▶ INSTRUCTIONS TO FOLLOW: As soon as the line containing "Entidades (Cliente, Contato)" appears in the material below, start returning lines exactly, and end with the line containing "Corpo da página".

▶ PROVIDED ENTRIES:
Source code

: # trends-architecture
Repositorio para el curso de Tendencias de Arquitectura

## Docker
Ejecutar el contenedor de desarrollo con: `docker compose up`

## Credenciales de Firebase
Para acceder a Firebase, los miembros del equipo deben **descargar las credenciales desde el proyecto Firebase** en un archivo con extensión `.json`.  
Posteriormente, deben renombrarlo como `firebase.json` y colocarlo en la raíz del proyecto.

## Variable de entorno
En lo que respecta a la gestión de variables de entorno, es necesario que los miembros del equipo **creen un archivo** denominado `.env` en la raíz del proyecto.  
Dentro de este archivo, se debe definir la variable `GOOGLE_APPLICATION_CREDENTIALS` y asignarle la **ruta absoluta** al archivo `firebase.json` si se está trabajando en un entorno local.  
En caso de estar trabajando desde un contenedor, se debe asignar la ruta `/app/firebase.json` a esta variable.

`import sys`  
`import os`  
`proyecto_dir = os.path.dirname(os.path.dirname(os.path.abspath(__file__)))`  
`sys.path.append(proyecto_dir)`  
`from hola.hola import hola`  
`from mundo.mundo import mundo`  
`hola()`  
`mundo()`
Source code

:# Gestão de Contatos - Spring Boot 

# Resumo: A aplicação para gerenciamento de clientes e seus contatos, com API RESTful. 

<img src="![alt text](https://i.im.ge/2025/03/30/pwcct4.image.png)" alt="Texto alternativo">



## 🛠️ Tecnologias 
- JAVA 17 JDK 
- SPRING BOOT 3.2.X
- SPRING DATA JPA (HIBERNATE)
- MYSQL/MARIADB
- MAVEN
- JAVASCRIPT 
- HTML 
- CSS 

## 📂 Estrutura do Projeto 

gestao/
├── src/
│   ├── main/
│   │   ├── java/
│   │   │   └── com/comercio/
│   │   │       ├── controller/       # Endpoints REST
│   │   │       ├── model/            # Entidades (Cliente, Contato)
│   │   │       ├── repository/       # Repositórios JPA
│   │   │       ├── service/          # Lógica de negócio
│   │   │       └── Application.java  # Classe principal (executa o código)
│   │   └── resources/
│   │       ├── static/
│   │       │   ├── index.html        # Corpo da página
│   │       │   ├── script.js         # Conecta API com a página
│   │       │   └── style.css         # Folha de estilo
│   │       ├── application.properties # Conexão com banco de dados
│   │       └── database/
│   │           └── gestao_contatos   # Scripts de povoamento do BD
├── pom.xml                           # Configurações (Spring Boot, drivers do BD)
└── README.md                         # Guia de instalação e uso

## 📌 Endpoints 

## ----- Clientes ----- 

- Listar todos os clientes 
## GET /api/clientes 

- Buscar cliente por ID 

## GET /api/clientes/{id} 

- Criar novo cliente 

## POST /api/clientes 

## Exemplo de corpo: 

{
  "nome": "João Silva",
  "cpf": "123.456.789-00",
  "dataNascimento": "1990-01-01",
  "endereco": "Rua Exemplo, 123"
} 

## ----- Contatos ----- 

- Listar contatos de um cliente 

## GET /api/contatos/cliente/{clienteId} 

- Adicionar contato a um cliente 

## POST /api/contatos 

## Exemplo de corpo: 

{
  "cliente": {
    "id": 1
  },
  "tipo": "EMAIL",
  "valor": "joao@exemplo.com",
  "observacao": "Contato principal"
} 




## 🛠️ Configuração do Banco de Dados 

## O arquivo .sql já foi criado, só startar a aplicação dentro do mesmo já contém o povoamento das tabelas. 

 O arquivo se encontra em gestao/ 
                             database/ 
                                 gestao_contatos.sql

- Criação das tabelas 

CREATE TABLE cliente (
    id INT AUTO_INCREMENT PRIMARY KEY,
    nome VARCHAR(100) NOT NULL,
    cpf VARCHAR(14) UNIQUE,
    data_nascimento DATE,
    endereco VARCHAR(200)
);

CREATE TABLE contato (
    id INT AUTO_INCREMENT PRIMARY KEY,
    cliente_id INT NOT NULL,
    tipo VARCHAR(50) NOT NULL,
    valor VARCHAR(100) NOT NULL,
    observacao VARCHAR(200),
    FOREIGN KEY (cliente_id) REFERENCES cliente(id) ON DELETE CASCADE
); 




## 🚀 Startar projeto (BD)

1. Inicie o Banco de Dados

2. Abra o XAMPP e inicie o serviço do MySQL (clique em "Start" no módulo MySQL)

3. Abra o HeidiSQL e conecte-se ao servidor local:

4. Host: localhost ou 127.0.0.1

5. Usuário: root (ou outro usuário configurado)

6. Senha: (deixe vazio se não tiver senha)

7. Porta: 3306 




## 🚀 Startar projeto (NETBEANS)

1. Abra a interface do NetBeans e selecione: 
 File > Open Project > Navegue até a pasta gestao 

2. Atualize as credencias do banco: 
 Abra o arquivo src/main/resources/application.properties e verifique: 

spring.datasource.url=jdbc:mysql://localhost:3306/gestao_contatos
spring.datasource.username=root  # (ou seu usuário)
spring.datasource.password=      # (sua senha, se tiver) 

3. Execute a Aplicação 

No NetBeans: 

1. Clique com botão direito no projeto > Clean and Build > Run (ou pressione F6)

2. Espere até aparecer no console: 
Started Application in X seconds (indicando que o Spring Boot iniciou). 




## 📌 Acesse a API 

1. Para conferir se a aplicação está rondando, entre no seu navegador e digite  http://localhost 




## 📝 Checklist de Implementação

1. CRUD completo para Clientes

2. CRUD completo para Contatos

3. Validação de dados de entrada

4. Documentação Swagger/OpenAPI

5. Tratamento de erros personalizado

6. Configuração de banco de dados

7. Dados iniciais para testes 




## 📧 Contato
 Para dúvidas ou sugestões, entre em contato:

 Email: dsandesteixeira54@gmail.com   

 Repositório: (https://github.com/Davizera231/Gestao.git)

* * *

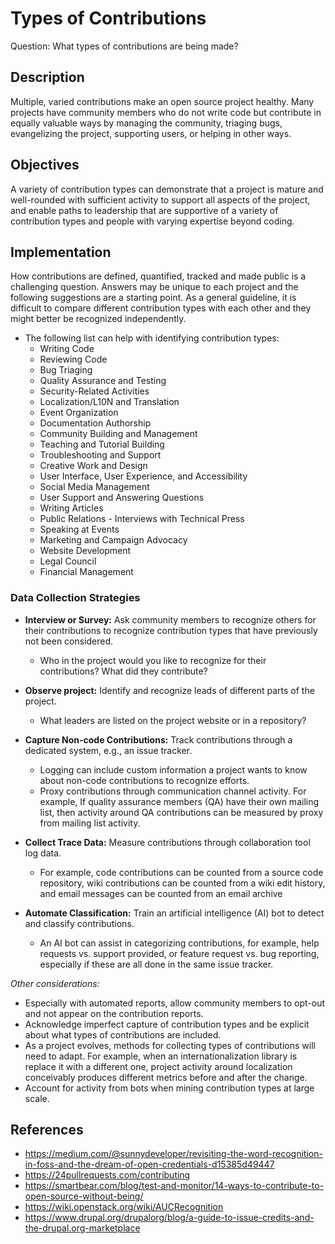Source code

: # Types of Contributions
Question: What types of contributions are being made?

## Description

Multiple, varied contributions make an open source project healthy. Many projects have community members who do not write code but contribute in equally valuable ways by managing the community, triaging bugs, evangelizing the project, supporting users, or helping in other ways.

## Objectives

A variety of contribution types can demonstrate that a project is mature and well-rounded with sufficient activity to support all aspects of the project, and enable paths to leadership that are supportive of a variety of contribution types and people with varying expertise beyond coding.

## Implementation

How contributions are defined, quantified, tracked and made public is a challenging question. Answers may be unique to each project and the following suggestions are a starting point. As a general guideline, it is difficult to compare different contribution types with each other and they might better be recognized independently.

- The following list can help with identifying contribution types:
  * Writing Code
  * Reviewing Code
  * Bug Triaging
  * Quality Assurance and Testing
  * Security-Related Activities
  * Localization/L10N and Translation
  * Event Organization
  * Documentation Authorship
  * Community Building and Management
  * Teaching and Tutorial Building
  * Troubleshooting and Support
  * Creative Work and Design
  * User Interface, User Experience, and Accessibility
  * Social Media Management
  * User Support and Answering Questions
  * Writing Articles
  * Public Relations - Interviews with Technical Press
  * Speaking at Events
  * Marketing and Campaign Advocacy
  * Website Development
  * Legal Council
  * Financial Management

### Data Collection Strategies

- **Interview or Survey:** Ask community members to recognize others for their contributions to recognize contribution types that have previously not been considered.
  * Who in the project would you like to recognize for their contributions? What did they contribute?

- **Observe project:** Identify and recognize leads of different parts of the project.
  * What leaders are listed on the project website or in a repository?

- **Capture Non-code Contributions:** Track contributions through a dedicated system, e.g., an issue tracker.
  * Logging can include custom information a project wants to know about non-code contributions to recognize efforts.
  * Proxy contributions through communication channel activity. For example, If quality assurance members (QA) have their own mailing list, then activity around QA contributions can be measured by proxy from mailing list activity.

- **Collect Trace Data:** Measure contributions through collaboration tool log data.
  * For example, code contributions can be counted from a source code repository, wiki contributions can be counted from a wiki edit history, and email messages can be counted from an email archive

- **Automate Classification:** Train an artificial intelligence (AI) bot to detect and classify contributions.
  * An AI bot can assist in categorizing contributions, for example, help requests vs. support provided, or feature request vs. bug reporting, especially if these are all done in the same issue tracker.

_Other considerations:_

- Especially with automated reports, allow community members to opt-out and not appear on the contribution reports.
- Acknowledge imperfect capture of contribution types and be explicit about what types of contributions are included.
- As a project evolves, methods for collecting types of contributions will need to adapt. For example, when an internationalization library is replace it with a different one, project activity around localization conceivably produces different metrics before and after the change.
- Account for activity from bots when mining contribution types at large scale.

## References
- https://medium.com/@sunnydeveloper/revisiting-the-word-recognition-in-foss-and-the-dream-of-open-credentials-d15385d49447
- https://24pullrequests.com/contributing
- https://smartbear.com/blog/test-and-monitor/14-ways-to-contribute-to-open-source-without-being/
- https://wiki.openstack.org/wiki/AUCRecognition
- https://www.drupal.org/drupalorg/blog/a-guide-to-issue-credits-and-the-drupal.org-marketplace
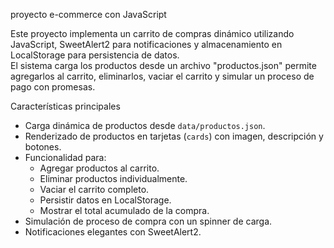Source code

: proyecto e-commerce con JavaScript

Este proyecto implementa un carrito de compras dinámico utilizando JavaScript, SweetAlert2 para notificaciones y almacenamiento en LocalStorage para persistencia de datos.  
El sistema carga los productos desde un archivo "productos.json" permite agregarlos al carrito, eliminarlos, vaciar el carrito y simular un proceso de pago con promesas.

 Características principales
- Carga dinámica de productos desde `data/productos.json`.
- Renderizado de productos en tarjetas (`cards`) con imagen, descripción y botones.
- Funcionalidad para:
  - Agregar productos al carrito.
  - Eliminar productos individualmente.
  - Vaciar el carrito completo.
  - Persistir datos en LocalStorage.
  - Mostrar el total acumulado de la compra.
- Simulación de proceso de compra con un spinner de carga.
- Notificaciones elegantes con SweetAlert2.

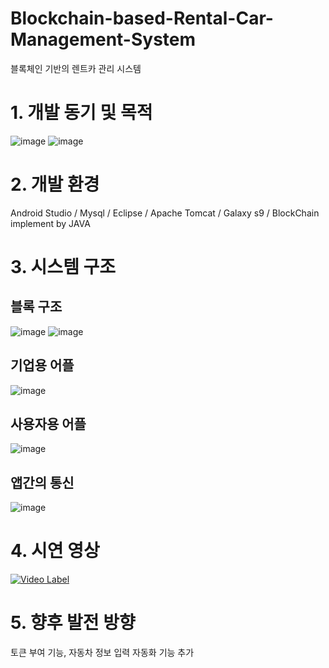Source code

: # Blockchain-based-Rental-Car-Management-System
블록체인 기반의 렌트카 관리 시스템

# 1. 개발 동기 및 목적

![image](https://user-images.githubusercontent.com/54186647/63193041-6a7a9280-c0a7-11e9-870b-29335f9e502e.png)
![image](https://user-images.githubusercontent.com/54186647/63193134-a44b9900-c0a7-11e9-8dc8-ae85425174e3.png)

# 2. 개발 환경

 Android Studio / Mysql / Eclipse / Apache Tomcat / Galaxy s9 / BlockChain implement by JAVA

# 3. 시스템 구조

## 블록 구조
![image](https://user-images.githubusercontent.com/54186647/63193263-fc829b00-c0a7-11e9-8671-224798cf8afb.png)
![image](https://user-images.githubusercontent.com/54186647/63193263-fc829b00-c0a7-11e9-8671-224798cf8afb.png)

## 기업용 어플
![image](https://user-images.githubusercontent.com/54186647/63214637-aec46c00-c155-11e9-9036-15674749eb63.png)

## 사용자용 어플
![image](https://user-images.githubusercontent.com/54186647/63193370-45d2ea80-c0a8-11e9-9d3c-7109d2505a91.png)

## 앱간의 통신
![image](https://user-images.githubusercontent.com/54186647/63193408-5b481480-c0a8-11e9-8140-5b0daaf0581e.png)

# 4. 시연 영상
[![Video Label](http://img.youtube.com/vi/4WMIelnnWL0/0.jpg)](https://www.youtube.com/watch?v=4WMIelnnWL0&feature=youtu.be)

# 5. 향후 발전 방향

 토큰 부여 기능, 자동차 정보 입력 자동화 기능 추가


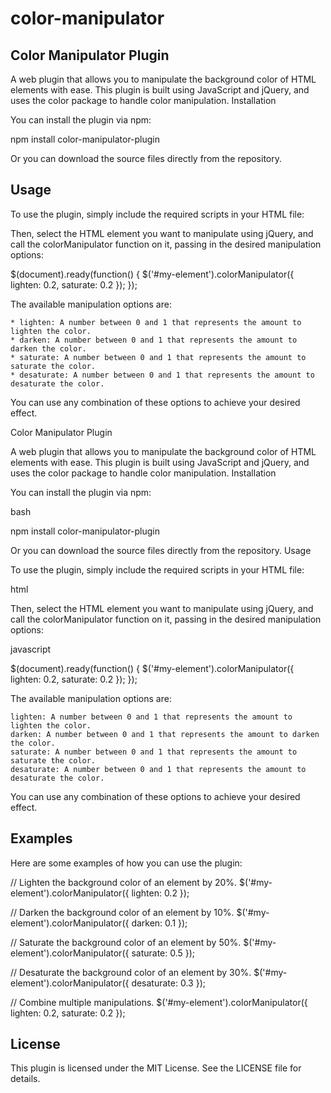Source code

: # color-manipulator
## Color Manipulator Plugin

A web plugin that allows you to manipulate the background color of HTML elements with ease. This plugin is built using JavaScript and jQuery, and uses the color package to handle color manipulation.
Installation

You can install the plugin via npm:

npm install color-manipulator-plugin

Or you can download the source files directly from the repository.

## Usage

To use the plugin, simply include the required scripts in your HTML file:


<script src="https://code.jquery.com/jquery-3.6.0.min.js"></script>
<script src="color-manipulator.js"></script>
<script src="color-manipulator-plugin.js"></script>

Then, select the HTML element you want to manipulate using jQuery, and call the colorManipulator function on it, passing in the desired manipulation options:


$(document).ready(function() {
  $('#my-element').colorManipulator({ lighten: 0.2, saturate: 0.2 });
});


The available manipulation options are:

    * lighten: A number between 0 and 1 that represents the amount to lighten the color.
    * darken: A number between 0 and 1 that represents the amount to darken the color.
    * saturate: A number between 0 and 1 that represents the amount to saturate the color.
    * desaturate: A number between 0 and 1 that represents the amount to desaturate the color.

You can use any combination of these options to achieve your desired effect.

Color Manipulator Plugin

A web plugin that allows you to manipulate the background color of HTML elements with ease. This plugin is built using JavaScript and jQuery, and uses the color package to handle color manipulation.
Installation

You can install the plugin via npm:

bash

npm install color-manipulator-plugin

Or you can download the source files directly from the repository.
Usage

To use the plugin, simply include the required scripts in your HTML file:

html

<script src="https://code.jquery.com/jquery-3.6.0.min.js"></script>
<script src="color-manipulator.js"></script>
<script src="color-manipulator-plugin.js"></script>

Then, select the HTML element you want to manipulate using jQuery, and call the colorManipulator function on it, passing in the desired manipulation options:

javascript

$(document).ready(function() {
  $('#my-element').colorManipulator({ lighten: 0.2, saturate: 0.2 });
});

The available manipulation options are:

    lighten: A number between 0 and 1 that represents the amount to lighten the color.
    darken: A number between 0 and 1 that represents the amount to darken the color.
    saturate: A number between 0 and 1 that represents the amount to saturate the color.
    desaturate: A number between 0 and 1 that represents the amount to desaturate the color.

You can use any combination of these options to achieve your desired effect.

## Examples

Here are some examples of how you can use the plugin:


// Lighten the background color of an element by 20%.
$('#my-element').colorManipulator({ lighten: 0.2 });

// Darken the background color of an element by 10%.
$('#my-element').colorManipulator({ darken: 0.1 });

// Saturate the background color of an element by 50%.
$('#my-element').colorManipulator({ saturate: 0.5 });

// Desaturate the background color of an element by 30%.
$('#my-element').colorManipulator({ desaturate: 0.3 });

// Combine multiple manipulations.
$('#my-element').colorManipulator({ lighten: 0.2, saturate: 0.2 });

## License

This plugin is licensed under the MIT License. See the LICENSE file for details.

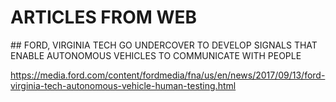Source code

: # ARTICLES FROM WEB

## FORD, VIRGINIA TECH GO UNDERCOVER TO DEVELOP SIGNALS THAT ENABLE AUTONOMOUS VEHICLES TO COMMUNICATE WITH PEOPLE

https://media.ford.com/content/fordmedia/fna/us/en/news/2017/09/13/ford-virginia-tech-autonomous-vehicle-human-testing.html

---

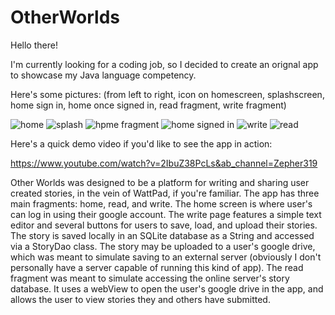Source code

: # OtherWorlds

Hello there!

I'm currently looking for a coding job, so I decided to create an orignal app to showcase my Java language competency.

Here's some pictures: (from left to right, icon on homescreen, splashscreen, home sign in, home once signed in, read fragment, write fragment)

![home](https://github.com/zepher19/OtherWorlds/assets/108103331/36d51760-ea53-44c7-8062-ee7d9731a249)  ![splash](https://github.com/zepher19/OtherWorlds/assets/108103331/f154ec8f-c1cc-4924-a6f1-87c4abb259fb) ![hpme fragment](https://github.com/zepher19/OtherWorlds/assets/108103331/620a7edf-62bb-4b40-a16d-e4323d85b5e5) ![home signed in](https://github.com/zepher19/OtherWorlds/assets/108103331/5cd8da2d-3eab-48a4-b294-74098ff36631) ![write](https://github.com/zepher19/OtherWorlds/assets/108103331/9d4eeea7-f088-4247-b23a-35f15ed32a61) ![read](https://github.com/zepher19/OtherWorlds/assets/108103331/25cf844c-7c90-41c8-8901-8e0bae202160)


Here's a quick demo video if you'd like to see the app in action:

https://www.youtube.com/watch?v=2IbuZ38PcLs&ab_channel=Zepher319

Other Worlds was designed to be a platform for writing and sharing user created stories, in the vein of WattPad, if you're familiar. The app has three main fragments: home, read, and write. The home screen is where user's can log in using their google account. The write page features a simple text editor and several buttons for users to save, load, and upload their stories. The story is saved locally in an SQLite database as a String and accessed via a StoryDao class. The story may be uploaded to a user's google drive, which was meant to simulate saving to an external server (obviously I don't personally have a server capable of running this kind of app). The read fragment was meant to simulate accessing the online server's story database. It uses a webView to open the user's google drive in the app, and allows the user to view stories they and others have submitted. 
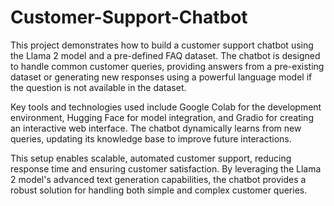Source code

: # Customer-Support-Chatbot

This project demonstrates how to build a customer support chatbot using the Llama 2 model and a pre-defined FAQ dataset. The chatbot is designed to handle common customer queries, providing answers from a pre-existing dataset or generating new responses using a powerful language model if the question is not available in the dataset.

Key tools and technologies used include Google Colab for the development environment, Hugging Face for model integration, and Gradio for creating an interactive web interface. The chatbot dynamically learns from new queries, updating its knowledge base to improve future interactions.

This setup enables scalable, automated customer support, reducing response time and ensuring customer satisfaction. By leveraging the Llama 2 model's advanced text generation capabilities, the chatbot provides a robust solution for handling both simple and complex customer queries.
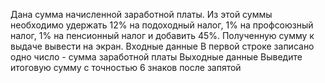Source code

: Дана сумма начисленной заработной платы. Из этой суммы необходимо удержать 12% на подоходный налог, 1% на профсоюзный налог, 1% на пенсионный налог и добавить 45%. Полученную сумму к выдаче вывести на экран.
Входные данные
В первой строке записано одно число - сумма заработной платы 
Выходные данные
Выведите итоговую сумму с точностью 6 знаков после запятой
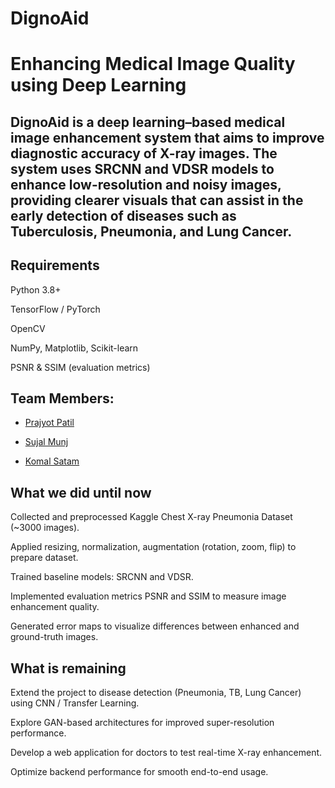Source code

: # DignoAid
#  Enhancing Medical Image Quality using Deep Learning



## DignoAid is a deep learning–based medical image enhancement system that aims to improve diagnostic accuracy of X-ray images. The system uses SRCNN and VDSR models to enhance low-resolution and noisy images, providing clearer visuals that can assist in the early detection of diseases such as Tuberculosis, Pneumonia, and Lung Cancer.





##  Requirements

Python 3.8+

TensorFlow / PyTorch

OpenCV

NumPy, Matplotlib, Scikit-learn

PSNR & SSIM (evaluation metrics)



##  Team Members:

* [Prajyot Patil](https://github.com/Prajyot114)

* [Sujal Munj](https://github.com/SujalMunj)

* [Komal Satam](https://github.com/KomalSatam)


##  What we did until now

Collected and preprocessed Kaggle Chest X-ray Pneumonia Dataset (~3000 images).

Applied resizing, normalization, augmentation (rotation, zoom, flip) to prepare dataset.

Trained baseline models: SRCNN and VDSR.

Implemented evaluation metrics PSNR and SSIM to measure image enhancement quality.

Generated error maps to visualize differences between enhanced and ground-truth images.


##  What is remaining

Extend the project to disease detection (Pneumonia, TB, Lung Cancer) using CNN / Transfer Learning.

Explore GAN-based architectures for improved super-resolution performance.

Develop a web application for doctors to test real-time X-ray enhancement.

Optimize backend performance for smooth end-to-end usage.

▶ RESULT FOR THIS TASK:
│   │   │       ├── model/            # Entidades (Cliente, Contato)
│   │   │       ├── repository/       # Repositórios JPA
│   │   │       ├── service/          # Lógica de negócio
│   │   │       └── Application.java  # Classe principal (executa o código)
│   │   └── resources/
│   │       ├── static/
│   │       │   ├── index.html        # Corpo da página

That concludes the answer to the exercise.